Vor dem Sitz der Polizei in Kiew protestierten mehr als hundert Menschen. Sie riefen «Schande» und forderten Gerechtigkeit.

https://www.nzz.ch/international/empoerung-ueber-ermordung-ukrainischer-anwaeltin-in-kiew-ld.1343962

Ein Toter nach Messerstecherei in Asylbewerberheim

Bei einer Auseinandersetzung in einer Asylbewerberunterkunft in Hattersheim (Main-Taunus-Kreis) ist ein 39 Jahre alter Mann ums Leben gekommen. […]

Bei der Auseinandersetzung in der Asylbewerberunterkunft in der Mainzer Landstraße wurde ein Messer eingesetzt.
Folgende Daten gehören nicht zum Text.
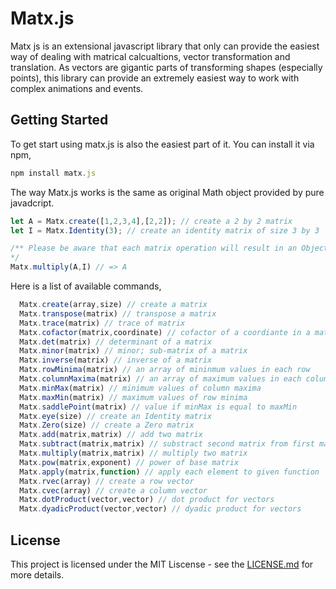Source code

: # Matx.js

Matx js is an extensional javascript library that only can provide the easiest way of dealing with matrical calcualtions, vector transformation and translation. As vectors are gigantic parts of transforming shapes (especially points), this library can provide an extremely easiest way to work with complex animations and events.

## Getting Started
To get start using matx.js is also the easiest part of it.
You can install it via npm,
```javascript
npm install matx.js
```
The way Matx.js works is the same as original Math object provided by pure javadcript.
```javascript
let A = Matx.create([1,2,3,4],[2,2]); // create a 2 by 2 matrix
let I = Matx.Identity(3); // create an identity matrix of size 3 by 3

/** Please be aware that each matrix operation will result in an Object        with the properties - output and size
*/
Matx.multiply(A,I) // => A

```
Here is a list of available commands,
```javascript
  Matx.create(array,size) // create a matrix
  Matx.transpose(matrix) // transpose a matrix
  Matx.trace(matrix) // trace of matrix
  Matx.cofactor(matrix,coordinate) // cofactor of a coordiante in a matrix
  Matx.det(matrix) // determinant of a matrix
  Matx.minor(matrix) // minor; sub-matrix of a matrix
  Matx.inverse(matrix) // inverse of a matrix
  Matx.rowMinima(matrix) // an array of mininmum values in each row
  Matx.columnMaxima(matrix) // an array of maximum values in each column
  Matx.minMax(matrix) // minimum values of column maxima
  Matx.maxMin(matrix) // maximum values of row minima
  Matx.saddlePoint(matrix) // value if minMax is equal to maxMin
  Matx.eye(size) // create an Identity matrix
  Matx.Zero(size) // create a Zero matrix
  Matx.add(matrix,matrix) // add two matrix
  Matx.subtract(matrix,matrix) // substract second matrix from first matrix
  Matx.multiply(matrix,matrix) // multiply two matrix
  Matx.pow(matrix,exponent) // power of base matrix
  Matx.apply(matrix,function) // apply each element to given function
  Matx.rvec(array) // create a row vector
  Matx.cvec(array) // create a column vector
  Matx.dotProduct(vector,vector) // dot product for vectors
  Matx.dyadicProduct(vector,vector) // dyadic product for vectors

```
## License
This project is licensed under the MIT Liscense - see the [LICENSE.md](LICENSE.md) for more details.

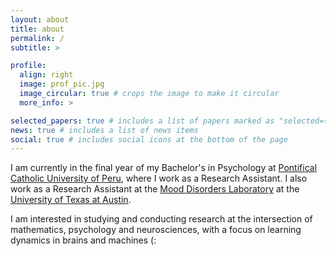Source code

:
 ```yaml
---
layout: about
title: about
permalink: /
subtitle: >

profile:
  align: right
  image: prof_pic.jpg
  image_circular: true # crops the image to make it circular
  more_info: >

selected_papers: true # includes a list of papers marked as "selected={true}"
news: true # includes a list of news items
social: true # includes social icons at the bottom of the page
---
```

I am currently in the final year of my Bachelor's in Psychology at [Pontifical Catholic University of Peru](https://en.departamento-psicologia.pucp.edu.pe), where I work as a Research Assistant. I also work as a Research Assistant at the [Mood Disorders Laboratory](https://labs.la.utexas.edu/beevers/) at the [University of Texas at Austin](https://www.utexas.edu).

I am interested in studying and conducting research at the intersection of mathematics, psychology and neurosciences, with a focus on learning dynamics in brains and machines (:

<!--
Write your biography here. Tell the world about yourself. Link to your favorite [subreddit](http://reddit.com). You can put a picture in, too. The code is already in, just name your picture `prof_pic.jpg` and put it in the `img/` folder. 

 Put your address / P.O. box / other info right below your picture. You can also disable any of these elements by editing `profile` property of the YAML header of your `_pages/about.md`. Edit `_bibliography/papers.bib` and Jekyll will render your [publications page](/al-folio/publications/) automatically.

 Link to your social media connections, too. This theme is set up to use [Font Awesome icons](https://fontawesome.com/) and [Academicons](https://jpswalsh.github.io/academicons/), like the ones below. Add your Facebook, Twitter, LinkedIn, Google Scholar, or just disable all of them.
-->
Am Tatort fand die Polizei eine leblose, männliche Person, bei der es sich nach derzeitigen Erkenntnissen um einen 39-jährigen, afghanischen Bewohner der Unterkunft handelt.

Trotz einer notfallmedizinischen Erstversorgung erlag der Mann noch am Tatort seinen schweren, durch multiple Stichverletzungen verursachten, Verletzungen.

Im Rahmen einer umgehend eingeleiteten Fahndung, zu der auch zwei Helikopter eingesetzt wurden, konnte ein weiterer, 26-jähriger Bewohner des Asylbewerberheimes aus Syrien als mutmaßlicher Tatverdächtiger in unmittelbarer Nähe der Unterkunft festgenommen werden.

https://www.tag24.de/nachrichten/hattersheim-wiesbaden-aslyheim-angriff-attacke-streizt-eskaliert-asylbewerber-tot-411909#article

Berlin: Messerangriff mit islamistischem Hintergrund?

Der Messerangriff am Silvestertag in Berlin-Schöneberg hat möglicherweise einen islamistischen Hintergrund. Nach Informationen des Tagesspiegels beschimpfte der aus Syrien stammende, 23 Jahre alte Täter Ahmad Al-H. im U-Bahnhof Bayerischer Platz das Opfer als Ungläubigen. Zuvor hatte der Messerstecher den 50-jährigen Mann gefragt, ob er Türke sei. Das Opfer verneinte und gab sich als Deutscher zu erkennen. Der 50-Jährige erlitt bei der Attacke eine leichte Verletzung.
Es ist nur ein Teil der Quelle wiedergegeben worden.